Um histórico de adaptações e a escolha do elenco
'O Morro dos Ventos Uivantes' já teve diversas versões para cinema e TV, a maioria com atores brancos interpretando Heathcliff. Entre eles, Tom Hardy, Ralph Fiennes, Timothy Dalton e Laurence Olivier. Apenas a adaptação de 2011, dirigida por Andrea Arnold, escalou um ator negro, James Howson, para o papel. A nova versão, portanto, segue a tradição de branqueamento do personagem, ignorando as discussões acadêmicas que o interpretam como racializado ou pardo. O elenco principal se completa com Alison Oliver, da série 'Task' (2025), como Isabella — aqui apresentada como pupila de Edgar, e não sua irmã caçula —, e Owen Cooper, premiado no Emmy por 'Adolescência' (2025), que interpreta Heathcliff na infância. Charlotte Mellington estreia como a jovem Catherine.
O que esperar do debate em torno do filme
A controvérsia em torno de 'O Morro dos Ventos Uivantes' não deve arrefecer tão cedo. A diretora Emerald Fennell, que já demonstrou habilidade em transformar polêmica em sucesso de bilheteria, parece contar com a discussão para manter o filme nos holofotes. Enquanto isso, a HBO Max aposta na estreia para atrair assinantes, em meio a um cenário de streaming cada vez mais competitivo. Para os espectadores brasileiros, o filme já está disponível no catálogo, sem custos adicionais. Resta saber se a versão de Fennell será lembrada como uma ousadia necessária ou como mais uma adaptação que falha em capturar a complexidade do original. O tempo, e os debates, dirão.
Em resumo
- A adaptação de 'O Morro dos Ventos Uivantes' por Emerald Fennell prioriza obsessão e loucura, afastando-se do romantismo e do contexto racial do romance original.

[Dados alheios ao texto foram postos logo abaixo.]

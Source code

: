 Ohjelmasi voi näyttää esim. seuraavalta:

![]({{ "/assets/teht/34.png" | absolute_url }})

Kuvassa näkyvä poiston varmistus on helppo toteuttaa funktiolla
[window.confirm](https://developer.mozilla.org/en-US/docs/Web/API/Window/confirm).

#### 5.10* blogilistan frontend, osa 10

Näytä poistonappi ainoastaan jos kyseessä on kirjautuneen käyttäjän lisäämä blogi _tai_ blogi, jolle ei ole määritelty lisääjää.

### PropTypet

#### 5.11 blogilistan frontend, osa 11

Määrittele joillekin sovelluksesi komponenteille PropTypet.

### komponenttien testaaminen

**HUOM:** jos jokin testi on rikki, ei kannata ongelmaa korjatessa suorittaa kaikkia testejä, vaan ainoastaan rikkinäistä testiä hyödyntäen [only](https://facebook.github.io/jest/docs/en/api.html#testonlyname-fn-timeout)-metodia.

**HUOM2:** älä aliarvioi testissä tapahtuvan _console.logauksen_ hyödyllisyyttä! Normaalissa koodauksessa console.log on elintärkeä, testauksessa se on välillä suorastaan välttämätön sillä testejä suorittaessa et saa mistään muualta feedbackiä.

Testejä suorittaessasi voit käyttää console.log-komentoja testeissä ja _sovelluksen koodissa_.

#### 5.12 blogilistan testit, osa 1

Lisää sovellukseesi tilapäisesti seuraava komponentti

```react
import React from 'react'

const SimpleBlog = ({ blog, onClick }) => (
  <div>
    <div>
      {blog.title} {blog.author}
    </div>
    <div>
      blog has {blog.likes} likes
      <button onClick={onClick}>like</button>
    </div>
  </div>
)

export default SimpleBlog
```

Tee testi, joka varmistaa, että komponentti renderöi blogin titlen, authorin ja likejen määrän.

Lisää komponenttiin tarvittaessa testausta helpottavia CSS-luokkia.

- Margot Robbie e Jacob Elordi protagonizam o filme, mas suas escalações geraram críticas por não corresponderem às idades e etnias dos personagens literários.

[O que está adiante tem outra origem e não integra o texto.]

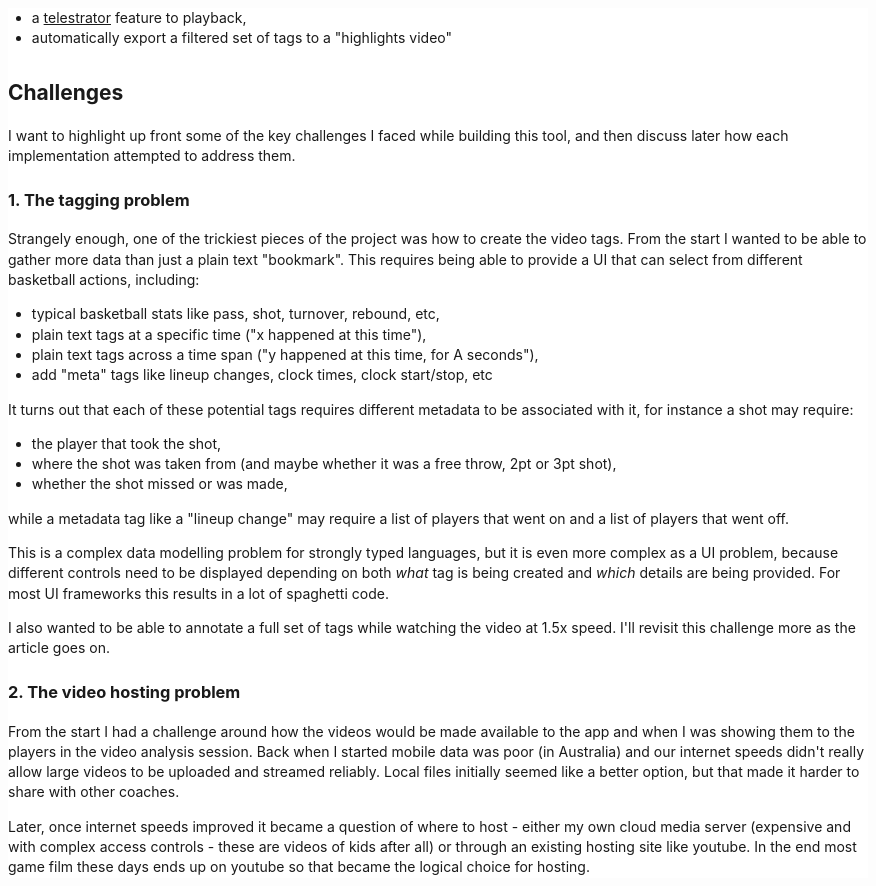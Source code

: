 - a [telestrator](https://en.wikipedia.org/wiki/Telestrator) feature to
  playback, 
- automatically export a filtered set of tags to a "highlights video"

## Challenges

I want to highlight up front some of the key challenges I faced while building
this tool, and then discuss later how each implementation attempted to address
them.

### 1. The tagging problem

Strangely enough, one of the trickiest pieces of the project was how to create
the video tags. From the start I wanted to be able to gather more data than just
a plain text "bookmark". This requires being able to provide a UI that can
select from different basketball actions, including:

- typical basketball stats like pass, shot, turnover, rebound, etc,
- plain text tags at a specific time ("x happened at this time"),
- plain text tags across a time span ("y happened at this time, for A seconds"),
- add "meta" tags like lineup changes, clock times, clock start/stop, etc

It turns out that each of these potential tags requires different metadata to be
associated with it, for instance a shot may require:

- the player that took the shot,
- where the shot was taken from (and maybe whether it was a free throw, 2pt or
  3pt shot),
- whether the shot missed or was made,

while a metadata tag like a "lineup change" may require a list of players that
went on and a list of players that went off. 

This is a complex data modelling problem for strongly typed languages, but it is
even more complex as a UI problem, because different controls need to be
displayed depending on both *what* tag is being created and *which* details are
being provided. For most UI frameworks this results in a lot of spaghetti code. 

I also wanted to be able to annotate a full set of tags while watching the video
at 1.5x speed. I'll revisit this challenge more as the article goes on.

### 2. The video hosting problem

From the start I had a challenge around how the videos would be made available
to the app and when I was showing them to the players in the video analysis
session. Back when I started mobile data was poor (in Australia) and our
internet speeds didn't really allow large videos to be uploaded and streamed
reliably. Local files initially seemed like a better option, but that made it
harder to share with other coaches.

Later, once internet speeds improved it became a question of where to host -
either my own cloud media server (expensive and with complex access controls -
these are videos of kids after all) or through an existing hosting site like
youtube. In the end most game film these days ends up on youtube so that became
the logical choice for hosting.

- O filme arrecadou US$ 241 milhões, triplicando o orçamento, apesar da recepção mista da crítica (58% no Rotten Tomatoes).
- A controvérsia sobre o branqueamento de Heathcliff reacende o debate sobre representação racial em adaptações de clássicos.
- Especialistas apontam que ignorar o racismo e a exclusão social na história de Heathcliff desvirtua a crítica social de Emily Brontë.
- A estreia no streaming HBO Max ocorre em meio a um cenário de forte concorrência entre plataformas.